Не одиноким государь мог чувствовать себя лишь среди своей семьи. Вдали от нее, соприкасаясь в свободные от работы часы даже с привычными людьми, он, несмотря на свою отзывчивость, постоянно ощущал какую-то холодноватую пустоту, наполнить эту пустоту известной дружеской теплотой, вероятно, могли бы и другие, несмотря на все отдаляющие препятствия его положения и замораживающее влияние придворных привычек. У него все же было несколько людей, к которым он относился с сердечною непринужденностью, которых он, видимо, любил и которые, он чувствовал, что и его любили. Но подойти к ним еще ближе он, видимо, не умел или стеснялся, да и те не умели – и задушевных друзей или друга выбрать ему из них не удалось. Быть может, и потому, как он неоднократно сам говорил: «К кому добро отношусь, тому всегда врагов наживаю», а вернее всего, из-за того, что только тепло семейной жизни он считал настоящим теплом, а имея верного, любящего друга в лице императрицы, других друзей и не искал…
Государь был, конечно, счастлив в своей домашней жизни, как может быть счастлив всякий человек, обладающий именно такой, идеально сплоченной, любящей семьей, но и тут постоянное нездоровье супруги, непрестанные опасения за жизнь сына не могли ему давать всей полноты семейных радостей.
Да и другая, обширная семья – его Родина – являлась слишком часто источником тревожных забот и волнений: она также была опасно нездорова, часто лихорадочно бредила, и не такой хотелось бы ему ее видеть…
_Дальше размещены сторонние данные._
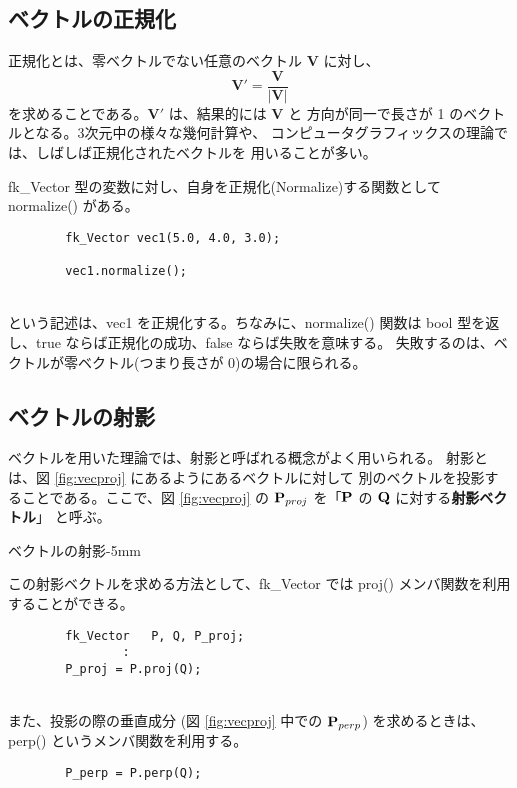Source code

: \subsection{ベクトルの正規化}
正規化とは、零ベクトルでない任意のベクトル \(\mathbf{V}\) に対し、
\[
	\mathbf{V}' = \frac{\mathbf{V}}{|\mathbf{V}|}
\]
を求めることである。\(\mathbf{V}'\) は、結果的には \(\mathbf{V}\) と
方向が同一で長さが 1 のベクトルとなる。3次元中の様々な幾何計算や、
コンピュータグラフィックスの理論では、しばしば正規化されたベクトルを
用いることが多い。

fk\_Vector 型の変数に対し、自身を正規化(Normalize)する関数として
normalize() がある。
\\
\begin{screen}
\begin{verbatim}
        fk_Vector vec1(5.0, 4.0, 3.0);

        vec1.normalize();
\end{verbatim}
\end{screen}
~ \\
という記述は、vec1 を正規化する。ちなみに、normalize() 関数は
bool 型を返し、true ならば正規化の成功、false ならば失敗を意味する。
失敗するのは、ベクトルが零ベクトル(つまり長さが 0)の場合に限られる。

\subsection{ベクトルの射影}
ベクトルを用いた理論では、射影と呼ばれる概念がよく用いられる。
射影とは、図 \ref{fig:vecproj} にあるようにあるベクトルに対して
別のベクトルを投影することである。ここで、図 \ref{fig:vecproj}
の \(\mathbf{P}_{proj}\) を「\(\mathbf{P}\) の \(\mathbf{Q}\) に対する\textbf{射影ベクトル}」
と呼ぶ。

	{ベクトルの射影}{-5mm}

この射影ベクトルを求める方法として、fk\_Vector では
proj() メンバ関数を利用することができる。
\\
\begin{screen}
\begin{verbatim}
        fk_Vector   P, Q, P_proj;
                :
        P_proj = P.proj(Q);
\end{verbatim}
\end{screen}
~ \\	
また、投影の際の垂直成分 (図 \ref{fig:vecproj} 中での \(\mathbf{P}_{perp}\))
を求めるときは、perp() というメンバ関数を利用する。
\\
\begin{screen}
\begin{verbatim}
        P_perp = P.perp(Q);
\end{verbatim}
\end{screen}
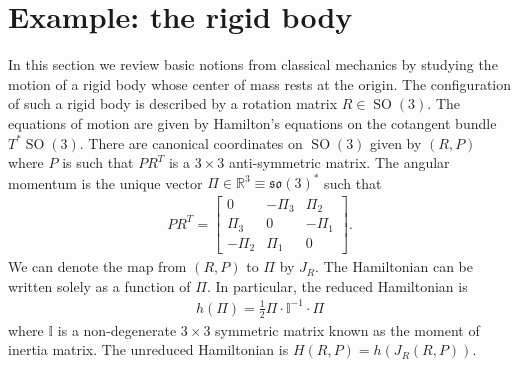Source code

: \documentclass[12pt]{amsart}
\newcommand{\so}{\ensuremath{\mathfrak{so}}}
\DeclareMathOperator{\SO}{SO}
\begin{document}
\section{Example: the rigid body}
\label{sec:rigid_body}
  In this section we review basic notions from classical mechanics
by studying the motion of a rigid body whose center of mass rests
at the origin.
The configuration of such a rigid body is described by a
rotation matrix $R \in \SO(3)$.
The equations of motion are given by Hamilton's equations
on the cotangent bundle $T^{\ast}\SO(3)$.
There are canonical coordinates on $\SO(3)$ given by $(R,P)$
where $P$ is such that $P R^T$ is a $3 \times 3$ anti-symmetric matrix.
The angular momentum is the
unique vector $\Pi \in \mathbb{R}^3 \equiv \so(3)^*$ such that
\begin{align*}
  PR^T = \begin{bmatrix}
    0 & -\Pi_3 & \Pi_2 \\
    \Pi_3 & 0 & -\Pi_1 \\
    -\Pi_2 & \Pi_1 & 0 
    \end{bmatrix}.
\end{align*}
We can denote the map from $(R,P)$ to $\Pi$ by $J_R$.
The Hamiltonian can be written solely as a function
of $\Pi$.  In particular, the reduced Hamiltonian is
\begin{align*}
  h(\Pi) = \frac{1}{2}\Pi \cdot \mathbb{I}^{-1} \cdot \Pi
\end{align*}
where $\mathbb{I}$ is a non-degenerate $3\times 3$ symmetric matrix
known as the moment of inertia matrix.
The unreduced Hamiltonian is $H(R,P) = h(J_R(R,P))$.
\end{document}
Эти волнения очень редко, почти никогда не выявлялись наружу, а сказывались уже переработанными в самом себе тою, легко уловимою стихийно горечью и задумчивостью, которые так чувствовались в настроении государя за последние годы и которые люди, мало его знавшие, называли «равнодушием ко всему». Да и трудно было выработаться другому настроению, в особенности в те злобные месяцы, когда каждый шаг государя, каждое его намерение толковались «общественным» мнением по-своему, в том именно освещении, в каком эти намерения упорно хотелось большинству тогда видеть. Из бесчисленных слухов я вспоминаю, как однажды (кажется, 6 ноября 1916 г.), в один из приездов великого князя Николая Николаевича с Кавказа в Ставку, государь, желая, вероятно, в противовес ходившим тогда толкам подчеркнуть свое внимание к бывшему главнокомандующему, приказал мне, своему дежурному флигель-адъютанту, отправиться на вокзал, чтобы от имени Его Величества «сердечно» приветствовать прибытие великого князя в Могилев. Кавказский поезд прибывал в Ставку очень рано, кажется, около 6–7 часов утра, и потому Его Величество одновременно приказал мне сообщить великому князю Николаю Николаевичу, что государь будет очень рад его видеть у себя не слишком рано, но в первые же утренние часы, еще до ухода Его Величества в штаб к генералу Алексееву. Я с точностью передал великому князю приветственные слова государя и твердо помню, что и великий князь выказал мне при этом свою искреннюю признательность Его Величеству за оказанное внимание, чего действительно по отношению ни к одному из приезжавших в Могилев остальных великих князей раньше не делалось.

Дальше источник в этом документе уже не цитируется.